The department offers programs leading to the PhD degree in the areas of algebra, analysis, applied mathematics, combinatorics, geometry, mathematical physics, numerical analysis, probability, statistics, and topology. Advanced graduate courses in these areas are typically offered in Seminar: [Topic] (MATH 607). Each student, upon entering the graduate degree program in mathematics, reviews previous studies and objectives with the graduate advising committee. Based on this consultation, conditional admission to the master’s degree program or the pre-PhD program is granted. A student in the pre-PhD program may also be a candidate for the master’s degree.
To be admitted to the pre-PhD program, an entering graduate student must have completed a course of study equivalent to the graduate preparatory bachelor’s degree program described above. Other students are placed in the master’s degree program and may apply for admission to the pre-PhD program following a year of graduate study. Students in the pre-PhD program must take the qualifying examination by the beginning of their third year, during the week before classes begin fall term. It consists of examinations on two basic 600-level graduate course sequences, one each from two of the following three categories:
- analysis and probability
- topology and geometry
Admission to the PhD program is based on the following criteria:
- satisfactory performance on the qualifying examination
- completion of three courses at a level commensurate with study toward a PhD
- satisfactory performance in seminars or other courses taken as a part of the pre-PhD or PhD program.
Students who are not admitted to the PhD program because of unsatisfactory performance on the fall-term qualifying examination may retake the examination at the beginning of winter term.
A student in the PhD program is advanced to candidacy after passing a language examination and the comprehensive examination. To complete the requirements for the PhD, candidates must submit a dissertation, have it read and approved by a dissertation committee, and defend it orally in a formal public meeting.
The department expects PhD candidates to be able to read mathematical material in a second language selected from French, German, and Russian. Other languages are acceptable in certain fields. To fulfill the language requirement, the student must meet with a faculty member—a doctoral advisor or a member of the PhD committee—to obtain advice for a suitable paper or book. The paper or book should be written in French, German, or Russian and have mathematical material beneficial to the student’s area of study. After reading, translating, and understanding the material, the student meets with the faculty member again. The faculty member determines whether the student understands the material. If satisfied, the faculty member deems the requirement met and the decision is added in writing to the student’s record.

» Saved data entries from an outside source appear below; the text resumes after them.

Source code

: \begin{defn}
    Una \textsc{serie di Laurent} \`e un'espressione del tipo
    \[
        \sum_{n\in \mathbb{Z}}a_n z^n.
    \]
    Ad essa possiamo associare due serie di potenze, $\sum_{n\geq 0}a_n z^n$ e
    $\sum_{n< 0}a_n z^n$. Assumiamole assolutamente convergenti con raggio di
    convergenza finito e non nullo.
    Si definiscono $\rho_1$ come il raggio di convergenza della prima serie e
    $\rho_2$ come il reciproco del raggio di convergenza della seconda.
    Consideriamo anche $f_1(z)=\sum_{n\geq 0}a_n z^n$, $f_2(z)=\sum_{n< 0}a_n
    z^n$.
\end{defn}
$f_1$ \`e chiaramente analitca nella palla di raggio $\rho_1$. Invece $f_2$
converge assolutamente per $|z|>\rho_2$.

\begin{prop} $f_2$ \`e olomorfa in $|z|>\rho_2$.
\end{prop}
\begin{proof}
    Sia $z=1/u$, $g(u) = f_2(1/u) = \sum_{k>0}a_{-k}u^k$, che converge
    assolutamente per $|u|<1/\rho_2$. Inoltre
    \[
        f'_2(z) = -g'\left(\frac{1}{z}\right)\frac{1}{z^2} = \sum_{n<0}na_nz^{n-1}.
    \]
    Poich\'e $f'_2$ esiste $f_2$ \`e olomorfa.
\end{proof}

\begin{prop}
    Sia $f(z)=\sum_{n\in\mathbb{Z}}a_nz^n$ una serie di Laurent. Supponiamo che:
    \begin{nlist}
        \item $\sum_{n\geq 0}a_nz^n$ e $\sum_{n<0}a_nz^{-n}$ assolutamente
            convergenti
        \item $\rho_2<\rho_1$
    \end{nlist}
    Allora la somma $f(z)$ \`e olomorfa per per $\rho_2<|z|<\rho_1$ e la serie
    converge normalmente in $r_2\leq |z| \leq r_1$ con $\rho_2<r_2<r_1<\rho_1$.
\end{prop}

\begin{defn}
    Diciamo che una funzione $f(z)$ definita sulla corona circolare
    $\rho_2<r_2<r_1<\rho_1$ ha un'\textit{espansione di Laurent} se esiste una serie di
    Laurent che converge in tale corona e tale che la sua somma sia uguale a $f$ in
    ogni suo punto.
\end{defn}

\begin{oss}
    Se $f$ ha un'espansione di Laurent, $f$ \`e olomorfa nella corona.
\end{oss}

This oral examination emphasizes the basic material in the student’s general area of interest. A student is expected to take this examination by the end of the second academic year in the PhD program. To be eligible to take this examination, a student must have completed the language examination and nearly all the course work needed for the PhD.
PhD candidates in mathematics must submit a dissertation containing substantial original work in mathematics. Requirements for final defense of the dissertation are those of the Graduate School.